Dr. Ellen Barnett Updates Us on Imagine You’s Spanish Translation Project

9 min read. Dr. Cynthia Calmenson of IMCF gives an extensive description of their Imagine You program, along with an update on their progress.

(IMCF) began developing a Spanish-language version of their acclaimed Imagine You program, supported by a $50,000 grant from the Healthcare Foundation. 

Imagine You is a methodology created by Dr. Ellen Barnett, MD, PhD, geared to improving the personal capacity of providers and clients for addressing health goals. IMCF has been teaching the Imagine You program since 2012 to diverse populations including foster youth, homeless shelter workers, and low-income Latine parents. 

Moreover, since the wildfires in 2017 and after, Imagine You training has supported second responders—social service provider staff, disaster case managers, clergy, and volunteers—in promoting resilience among those impacted by the disasters.

The grant from the Healthcare Foundation underwrote an effort that was about more than merely translating materials into Spanish. The project involved working with cohorts of frontline bilingual and monolingual staff across three local nonprofit agencies providing mental health and wellness services: the Botanical Bus, Corazón Healdsburg, and La Familia Sana.

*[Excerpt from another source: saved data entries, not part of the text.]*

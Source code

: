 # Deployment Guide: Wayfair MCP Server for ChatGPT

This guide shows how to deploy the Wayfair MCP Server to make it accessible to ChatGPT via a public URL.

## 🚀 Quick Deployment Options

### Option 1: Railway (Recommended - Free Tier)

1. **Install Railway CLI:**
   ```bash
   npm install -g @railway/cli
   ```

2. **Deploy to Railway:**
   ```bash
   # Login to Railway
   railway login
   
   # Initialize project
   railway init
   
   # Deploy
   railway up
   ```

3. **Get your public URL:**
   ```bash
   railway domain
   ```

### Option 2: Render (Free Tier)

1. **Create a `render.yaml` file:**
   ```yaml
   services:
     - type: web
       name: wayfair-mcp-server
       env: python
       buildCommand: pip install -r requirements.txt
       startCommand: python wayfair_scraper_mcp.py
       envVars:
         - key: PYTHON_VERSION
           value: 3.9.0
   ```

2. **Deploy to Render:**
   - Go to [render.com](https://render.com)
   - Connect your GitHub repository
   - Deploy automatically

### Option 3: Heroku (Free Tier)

As IMCF Executive Director Cynthia Calmenson explained at the outset of the grant period:

In the social services and healthcare sector, there are many Latinx staff and volunteers, and yet we’ve always delivered our program in English because that’s what we had to work with. This funding is giving us the opportunity not just to translate our work but to make it culturally responsive. On our team we have three bilingual trainers—Claudia Leiva, Marie Rivera, and Isabel Tiemann—who are all from the social services sector. They’re also passionate educators dedicated to their community. These trainers are very well versed in our program in English and now they’re helping us adapt it, translate it, and deliver it to a Spanish-speaking audience.

Recently, we had the opportunity to speak with Dr. Barnett, now a retired family physician but still very much involved in the work of Imagine You, about the origins of the program and how the Spanish-language translation project continues to inform Imagine You’s structure as a whole. (The following conversation has been lightly edited for length and clarity.)

What was that moment when you realized something like Imagine You was necessary? 

It’s interesting you use the word moment because that’s been one of the throughlines of my life, paying attention to those moments. It started with a personal insight. I was on a journey bringing more exercise into my life, for my health. And I don’t like exercise. I was on the treadmill at the gym and thinking, ‘What’s going to keep me on this treadmill? Because this is not fun.’ And an image came to my mind of me, sometime in the future (my children were teenagers at the time) when I might have grandchildren. I wanted to be able to roll on the floor with my grandkids. So I used that image to keep me on the treadmill a little longer each time. 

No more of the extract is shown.